Politique

Comment la loi « simplification » s’est transformée en loi anti-écologie honnie par Macron

POLITIQUE – L’histoire d’un projet qui échappe à son créateur. Les députés ont adopté ce mardi 17 juin la loi « simplification », un texte porté initialement par Bruno Le Maire quand il était ministre de l’Économie, mais largement dénaturé au fil des discussions. À tel point que les macronistes ont tout fait pour le rejeter. En vain.

Alors que s’est-il passé ? Au départ, l’enjeu consistait à faciliter la vie des entrepreneurs, notamment des patrons de petites ou moyennes entreprises, en simplifiant tout un éventail de normes, procédures et autres règles parfois irritantes. Cibler la fameuse « bureaucratie », un objectif relativement consensuel dans la classe politique.

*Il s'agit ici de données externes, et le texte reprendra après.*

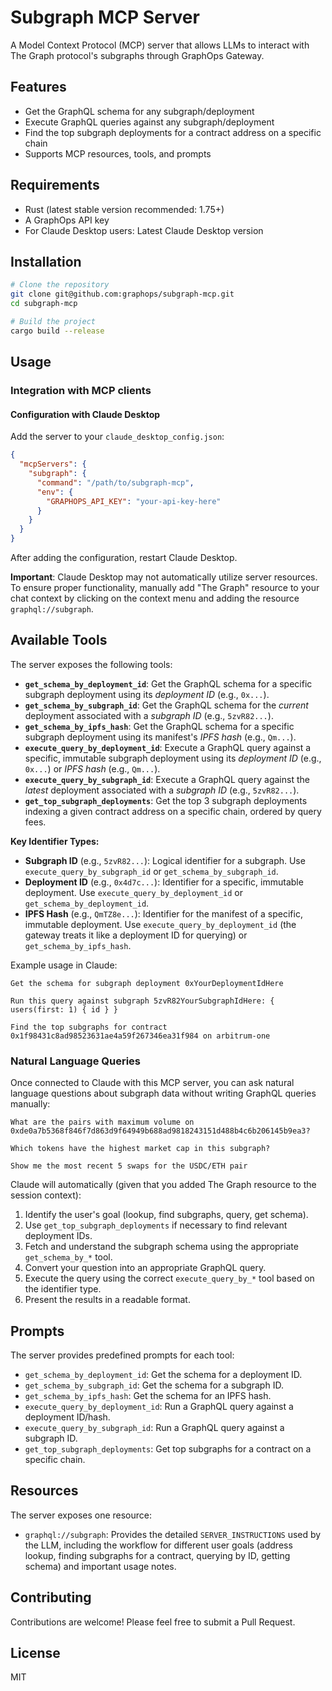 # Subgraph MCP Server

A Model Context Protocol (MCP) server that allows LLMs to interact with The Graph protocol's subgraphs through GraphOps Gateway.

## Features

- Get the GraphQL schema for any subgraph/deployment
- Execute GraphQL queries against any subgraph/deployment
- Find the top subgraph deployments for a contract address on a specific chain
- Supports MCP resources, tools, and prompts

## Requirements

- Rust (latest stable version recommended: 1.75+)
- A GraphOps API key
- For Claude Desktop users: Latest Claude Desktop version

## Installation

```bash
# Clone the repository
git clone git@github.com:graphops/subgraph-mcp.git
cd subgraph-mcp

# Build the project
cargo build --release
```

## Usage

### Integration with MCP clients

#### Configuration with Claude Desktop

Add the server to your `claude_desktop_config.json`:

```json
{
  "mcpServers": {
    "subgraph": {
      "command": "/path/to/subgraph-mcp",
      "env": {
        "GRAPHOPS_API_KEY": "your-api-key-here"
      }
    }
  }
}
```

After adding the configuration, restart Claude Desktop.

**Important**: Claude Desktop may not automatically utilize server resources. To ensure proper functionality, manually add "The Graph" resource to your chat context by clicking on the context menu and adding the resource `graphql://subgraph`.

## Available Tools

The server exposes the following tools:

- **`get_schema_by_deployment_id`**: Get the GraphQL schema for a specific subgraph deployment using its _deployment ID_ (e.g., `0x...`).
- **`get_schema_by_subgraph_id`**: Get the GraphQL schema for the _current_ deployment associated with a _subgraph ID_ (e.g., `5zvR82...`).
- **`get_schema_by_ipfs_hash`**: Get the GraphQL schema for a specific subgraph deployment using its manifest's _IPFS hash_ (e.g., `Qm...`).
- **`execute_query_by_deployment_id`**: Execute a GraphQL query against a specific, immutable subgraph deployment using its _deployment ID_ (e.g., `0x...`) or _IPFS hash_ (e.g., `Qm...`).
- **`execute_query_by_subgraph_id`**: Execute a GraphQL query against the _latest_ deployment associated with a _subgraph ID_ (e.g., `5zvR82...`).
- **`get_top_subgraph_deployments`**: Get the top 3 subgraph deployments indexing a given contract address on a specific chain, ordered by query fees.

**Key Identifier Types:**

- **Subgraph ID** (e.g., `5zvR82...`): Logical identifier for a subgraph. Use `execute_query_by_subgraph_id` or `get_schema_by_subgraph_id`.
- **Deployment ID** (e.g., `0x4d7c...`): Identifier for a specific, immutable deployment. Use `execute_query_by_deployment_id` or `get_schema_by_deployment_id`.
- **IPFS Hash** (e.g., `QmTZ8e...`): Identifier for the manifest of a specific, immutable deployment. Use `execute_query_by_deployment_id` (the gateway treats it like a deployment ID for querying) or `get_schema_by_ipfs_hash`.

Example usage in Claude:

```
Get the schema for subgraph deployment 0xYourDeploymentIdHere

Run this query against subgraph 5zvR82YourSubgraphIdHere: { users(first: 1) { id } }

Find the top subgraphs for contract 0x1f98431c8ad98523631ae4a59f267346ea31f984 on arbitrum-one
```

### Natural Language Queries

Once connected to Claude with this MCP server, you can ask natural language questions about subgraph data without writing GraphQL queries manually:

```
What are the pairs with maximum volume on 0xde0a7b5368f846f7d863d9f64949b688ad9818243151d488b4c6b206145b9ea3?

Which tokens have the highest market cap in this subgraph?

Show me the most recent 5 swaps for the USDC/ETH pair
```

Claude will automatically (given that you added The Graph resource to the session context):

1.  Identify the user's goal (lookup, find subgraphs, query, get schema).
2.  Use `get_top_subgraph_deployments` if necessary to find relevant deployment IDs.
3.  Fetch and understand the subgraph schema using the appropriate `get_schema_by_*` tool.
4.  Convert your question into an appropriate GraphQL query.
5.  Execute the query using the correct `execute_query_by_*` tool based on the identifier type.
6.  Present the results in a readable format.

## Prompts

The server provides predefined prompts for each tool:

- `get_schema_by_deployment_id`: Get the schema for a deployment ID.
- `get_schema_by_subgraph_id`: Get the schema for a subgraph ID.
- `get_schema_by_ipfs_hash`: Get the schema for an IPFS hash.
- `execute_query_by_deployment_id`: Run a GraphQL query against a deployment ID/hash.
- `execute_query_by_subgraph_id`: Run a GraphQL query against a subgraph ID.
- `get_top_subgraph_deployments`: Get top subgraphs for a contract on a specific chain.

## Resources

The server exposes one resource:

- `graphql://subgraph`: Provides the detailed `SERVER_INSTRUCTIONS` used by the LLM, including the workflow for different user goals (address lookup, finding subgraphs for a contract, querying by ID, getting schema) and important usage notes.

## Contributing

Contributions are welcome! Please feel free to submit a Pull Request.

## License

MIT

C’était sans compter sur la recomposition des forces à l’Assemblée nationale, et un « bloc central » toujours plus minoritaire après la dissolution. Au final, les trois mois d’examen ont débouché sur un texte « fourre-tout » qui acte la suppression d’une vingtaine d’agences et accumule les reculs écologistes significatifs. De quoi affaiblir le bilan du premier quinquennat Macron pour le climat.

Des totems qui vacillent

Exit, par exemple, la simplification du bulletin de paie, le test « PME » qui devait forcer l’exécutif à évaluer les conséquences de ses textes sur les entreprises ou l’accès facilité aux marchés publics. Autant de points emblématiques portés au départ par le gouvernement époque Attal, mais supprimés ou largement rabotés au cours des discussions.

L’Assemblée nationale, en revanche, n’a pas résisté aux coups de boutoirs de la droite et de l’extrême droite pour remettre en cause certains dispositifs majeurs, et chers à Emmanuel Macron. Le Rassemblement national et Les Républicains ont par exemple réussi à vider de sa substance le « zéro artificialisation nette », objet né de la Convention citoyenne pour le Climat, censé lutter contre la bétonisation des sols.

Surtout, les groupes menés par Marine Le Pen et Laurent Wauquiez sont parvenus à supprimer les zones à faibles émissions, ce dispositif très clivant qui excluent des véhicules anciens et polluants. Ceci, avec le concours de certains députés macronistes et LFI, même si ces derniers sont opposés au reste du projet de loi. C’est sans doute le coup porté à l’écologie qui agace le plus les soutiens du président. Mais il y en a d’autres.

Plus technique, les députés ont aussi voté l’allègement des compensations environnementales prévues dans le cadre de projets d’aménagement, sous l’impulsion de la droite et du syndicat agricole FNSEA. Ou l’accélération des autorisations environnementales de projets tels que celui de l’A69 à la demande cette fois-ci du gouvernement. Mais ce n’est pas tout.

Emmanuel Macron agacé, ses troupes dépassées

En plus de ces banderilles dans le droit environnemental, on peut également évoquer la suppression de plusieurs agences dédiées au climat dans le lot de la vingtaine d’instances rabotées par l’Assemblée nationale. Terminé, par exemple, le Conseil supérieur de la construction et de l’efficacité énergétique ou l’Observatoire des espaces naturels, agricoles et forestiers. L’agence bio a, elle, évité de peu les fourches caudines.

C’est donc dans ce contexte difficile pour le bloc central, et après une guirlande de défaites pour son camp, qu’Emmanuel Macron est sorti du bois. Plutôt discret sur les enjeux nationaux depuis l’échec de la dissolution de l’Assemblée nationale, le chef de l’État a dit tout le mal qu’il pense des récentes discussions au Palais Bourbon.

Dans la presse dominicale, il a notamment fustigé le « brainwasher » (lavage de cerveau) des responsables publics qui préfèrent parler de faits divers plutôt que de protection du climat, se disant « énervé au plus haut point » par la série de détricotages à l’œuvre. Le témoin, selon lui, d’une sphère politique qui « cède à la facilité. » Et l’illustration d’un camp démobilisé ?

Après avoir perdu de nombreux votes dans un hémicycle souvent clairsemé, les troupes du chef de l’État n’avaient donc pas d’autres choix que de se prononcer contre le projet global à l’Assemblée. Mais leurs votes n’ont pas suffi à éviter le camouflet : le texte a été adopté à 275 voix pour, contre 252.